Stored data entries:
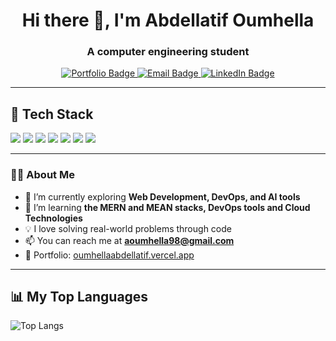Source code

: <h1 align="center">Hi there 👋, I'm Abdellatif Oumhella</h1>
<h3 align="center">A computer engineering student</h3>

<p align="center">
  <a href="https://oumhellaabdellatif.vercel.app/" target="_blank">
    <img src="https://img.shields.io/badge/Portfolio-Visit-blue?style=flat-square&logo=vercel" alt="Portfolio Badge" />
  </a>
  <a href="mailto:aoumhella98@gmail.com">
    <img src="https://img.shields.io/badge/Email-Contact-red?style=flat-square&logo=gmail" alt="Email Badge" />
  </a>
  <a href="https://www.linkedin.com/in/abdellatif-oumhella-369480222/" target="_blank">
    <img src="https://img.shields.io/badge/LinkedIn-Connect-blue?style=flat-square&logo=linkedin" alt="LinkedIn Badge" />
  </a>
</p>

---

## 🧰 Tech Stack

<p align="left">
  <img src="https://img.shields.io/badge/Java-ED8B00?style=for-the-badge&logo=java&logoColor=white" />
  <img src="https://img.shields.io/badge/JavaScript-F7DF1E?style=for-the-badge&logo=javascript&logoColor=black" />
  <img src="https://img.shields.io/badge/Laravel-FF2D20?style=for-the-badge&logo=laravel&logoColor=white" />
  <img src="https://img.shields.io/badge/Docker-2496ED?style=for-the-badge&logo=docker&logoColor=white" />
  <img src="https://img.shields.io/badge/Spring_Boot-6DB33F?style=for-the-badge&logo=spring-boot&logoColor=white" />
  <img src="https://img.shields.io/badge/React-20232A?style=for-the-badge&logo=react&logoColor=61DAFB" />
  <img src="https://img.shields.io/badge/PHP-777BB4?style=for-the-badge&logo=php&logoColor=white" />
</p>


---

### 👨‍💻 About Me

- 🔭 I’m currently exploring **Web Development, DevOps, and AI tools**
- 🌱 I’m learning **the MERN and MEAN stacks, DevOps tools and Cloud Technologies**
- 💡 I love solving real-world problems through code
- 📫 You can reach me at **aoumhella98@gmail.com**
- 🧠 Portfolio: [oumhellaabdellatif.vercel.app](https://oumhellaabdellatif.vercel.app/)

---

## 📊 My Top Languages
![Top Langs](https://github-readme-stats.vercel.app/api/top-langs/?username=Oumhella&layout=compact&theme=radical)

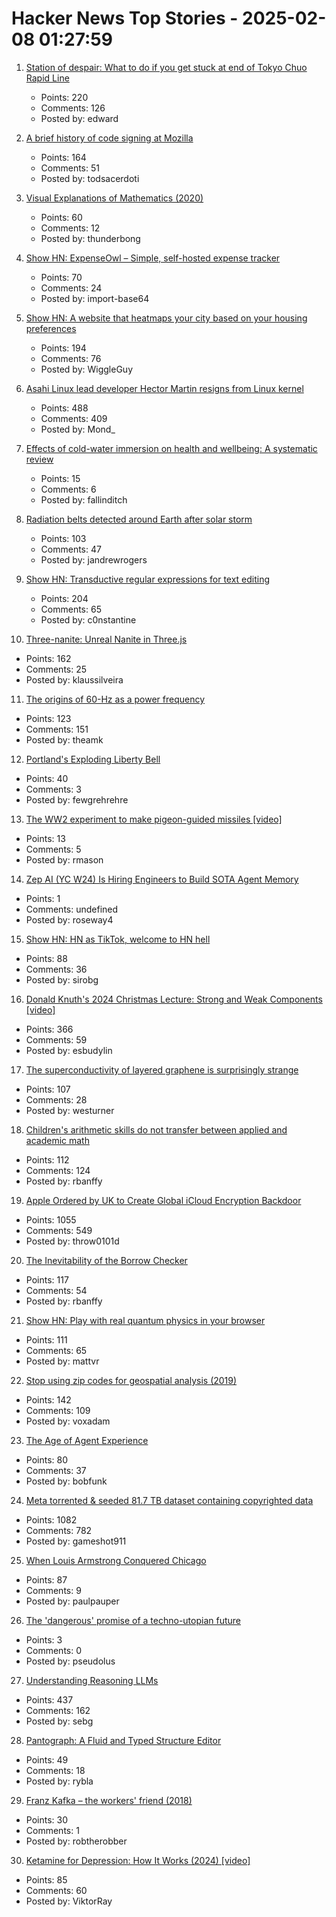 # Hacker News Top Stories - 2025-02-08 01:27:59

1. [Station of despair: What to do if you get stuck at end of Tokyo Chuo Rapid Line](https://soranews24.com/2024/12/21/station-of-despair-what-to-do-if-you-get-stuck-at-the-end-of-tokyos-chuo-rapid-line/)
   - Points: 220
   - Comments: 126
   - Posted by: edward

2. [A brief history of code signing at Mozilla](https://hearsum.ca/posts/history-of-code-signing-at-mozilla/)
   - Points: 164
   - Comments: 51
   - Posted by: todsacerdoti

3. [Visual Explanations of Mathematics (2020)](https://agilescientific.com/blog/2020/2/25/visual-explanations-of-mathematics)
   - Points: 60
   - Comments: 12
   - Posted by: thunderbong

4. [Show HN: ExpenseOwl – Simple, self-hosted expense tracker](https://github.com/Tanq16/ExpenseOwl)
   - Points: 70
   - Comments: 24
   - Posted by: import-base64

5. [Show HN: A website that heatmaps your city based on your housing preferences](https://theretowhere.com/)
   - Points: 194
   - Comments: 76
   - Posted by: WiggleGuy

6. [Asahi Linux lead developer Hector Martin resigns from Linux kernel](https://lkml.org/lkml/2025/2/7/9)
   - Points: 488
   - Comments: 409
   - Posted by: Mond_

7. [Effects of cold-water immersion on health and wellbeing: A systematic review](https://journals.plos.org/plosone/article?id=10.1371/journal.pone.0317615)
   - Points: 15
   - Comments: 6
   - Posted by: fallinditch

8. [Radiation belts detected around Earth after solar storm](https://www.sciencealert.com/mysterious-radiation-belts-detected-around-earth-after-epic-solar-storm)
   - Points: 103
   - Comments: 47
   - Posted by: jandrewrogers

9. [Show HN: Transductive regular expressions for text editing](https://github.com/c0stya/trre)
   - Points: 204
   - Comments: 65
   - Posted by: c0nstantine

10. [Three-nanite: Unreal Nanite in Three.js](https://github.com/AIFanatic/three-nanite)
   - Points: 162
   - Comments: 25
   - Posted by: klaussilveira

11. [The origins of 60-Hz as a power frequency](https://ieeexplore.ieee.org/document/628099)
   - Points: 123
   - Comments: 151
   - Posted by: theamk

12. [Portland's Exploding Liberty Bell](https://tomlovesthelibertybell.com/portlands-exploding-liberty-bell/)
   - Points: 40
   - Comments: 3
   - Posted by: fewgrehrehre

13. [The WW2 experiment to make pigeon-guided missiles [video]](https://www.bbc.com/reel/video/p0kl5kcz/the-ww2-experiment-to-make-pigeon-guided-missiles)
   - Points: 13
   - Comments: 5
   - Posted by: rmason

14. [Zep AI (YC W24) Is Hiring Engineers to Build SOTA Agent Memory](https://www.ycombinator.com/companies/zep-ai/jobs/e2QxKYu-staff-engineer)
   - Points: 1
   - Comments: undefined
   - Posted by: roseway4

15. [Show HN: HN as TikTok, welcome to HN hell](https://hnhell.com)
   - Points: 88
   - Comments: 36
   - Posted by: sirobg

16. [Donald Knuth's 2024 Christmas Lecture: Strong and Weak Components [video]](https://www.youtube.com/watch?v=Hi8r_63LGyg)
   - Points: 366
   - Comments: 59
   - Posted by: esbudylin

17. [The superconductivity of layered graphene is surprisingly strange](https://www.newscientist.com/article/2466930-the-superconductivity-of-layered-graphene-is-surprisingly-strange/)
   - Points: 107
   - Comments: 28
   - Posted by: westurner

18. [Children's arithmetic skills do not transfer between applied and academic math](https://www.nature.com/articles/s41586-024-08502-w)
   - Points: 112
   - Comments: 124
   - Posted by: rbanffy

19. [Apple Ordered by UK to Create Global iCloud Encryption Backdoor](https://www.macrumors.com/2025/02/07/uk-government-orders-access-icloud/)
   - Points: 1055
   - Comments: 549
   - Posted by: throw0101d

20. [The Inevitability of the Borrow Checker](https://yorickpeterse.com/articles/the-inevitability-of-the-borrow-checker/)
   - Points: 117
   - Comments: 54
   - Posted by: rbanffy

21. [Show HN: Play with real quantum physics in your browser](https://quantum.orgsoft.org)
   - Points: 111
   - Comments: 65
   - Posted by: mattvr

22. [Stop using zip codes for geospatial analysis (2019)](https://carto.com/blog/zip-codes-spatial-analysis)
   - Points: 142
   - Comments: 109
   - Posted by: voxadam

23. [The Age of Agent Experience](https://stytch.com/blog/the-age-of-agent-experience/)
   - Points: 80
   - Comments: 37
   - Posted by: bobfunk

24. [Meta torrented & seeded 81.7 TB dataset containing copyrighted data](https://arstechnica.com/tech-policy/2025/02/meta-torrented-over-81-7tb-of-pirated-books-to-train-ai-authors-say/)
   - Points: 1082
   - Comments: 782
   - Posted by: gameshot911

25. [When Louis Armstrong Conquered Chicago](https://www.honest-broker.com/p/when-louis-armstrong-conquered-chicago)
   - Points: 87
   - Comments: 9
   - Posted by: paulpauper

26. [The 'dangerous' promise of a techno-utopian future](https://www.cbc.ca/radio/ideas/tech-billionaires-ai-utopia-1.7440698)
   - Points: 3
   - Comments: 0
   - Posted by: pseudolus

27. [Understanding Reasoning LLMs](https://magazine.sebastianraschka.com/p/understanding-reasoning-llms)
   - Points: 437
   - Comments: 162
   - Posted by: sebg

28. [Pantograph: A Fluid and Typed Structure Editor](https://github.com/jeprinz/pantograph/blob/main/README.md)
   - Points: 49
   - Comments: 18
   - Posted by: rybla

29. [Franz Kafka – the workers' friend (2018)](https://marywcraig.com/2018/01/14/franz-kafka-the-workers-friend/)
   - Points: 30
   - Comments: 1
   - Posted by: robtherobber

30. [Ketamine for Depression: How It Works (2024) [video]](https://www.yalemedicine.org/news/ketamine-for-depression)
   - Points: 85
   - Comments: 60
   - Posted by: ViktorRay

Activity: Set down only the lines above that fall between the line holding "- Points: 162" and the line holding "- Posted by: westurner", inclusive, keeping each exact.

Solved exercise:
   - Points: 162
   - Comments: 25
   - Posted by: klaussilveira

11. [The origins of 60-Hz as a power frequency](https://ieeexplore.ieee.org/document/628099)
   - Points: 123
   - Comments: 151
   - Posted by: theamk

12. [Portland's Exploding Liberty Bell](https://tomlovesthelibertybell.com/portlands-exploding-liberty-bell/)
   - Points: 40
   - Comments: 3
   - Posted by: fewgrehrehre

13. [The WW2 experiment to make pigeon-guided missiles [video]](https://www.bbc.com/reel/video/p0kl5kcz/the-ww2-experiment-to-make-pigeon-guided-missiles)
   - Points: 13
   - Comments: 5
   - Posted by: rmason

14. [Zep AI (YC W24) Is Hiring Engineers to Build SOTA Agent Memory](https://www.ycombinator.com/companies/zep-ai/jobs/e2QxKYu-staff-engineer)
   - Points: 1
   - Comments: undefined
   - Posted by: roseway4

15. [Show HN: HN as TikTok, welcome to HN hell](https://hnhell.com)
   - Points: 88
   - Comments: 36
   - Posted by: sirobg

16. [Donald Knuth's 2024 Christmas Lecture: Strong and Weak Components [video]](https://www.youtube.com/watch?v=Hi8r_63LGyg)
   - Points: 366
   - Comments: 59
   - Posted by: esbudylin

17. [The superconductivity of layered graphene is surprisingly strange](https://www.newscientist.com/article/2466930-the-superconductivity-of-layered-graphene-is-surprisingly-strange/)
   - Points: 107
   - Comments: 28
   - Posted by: westurner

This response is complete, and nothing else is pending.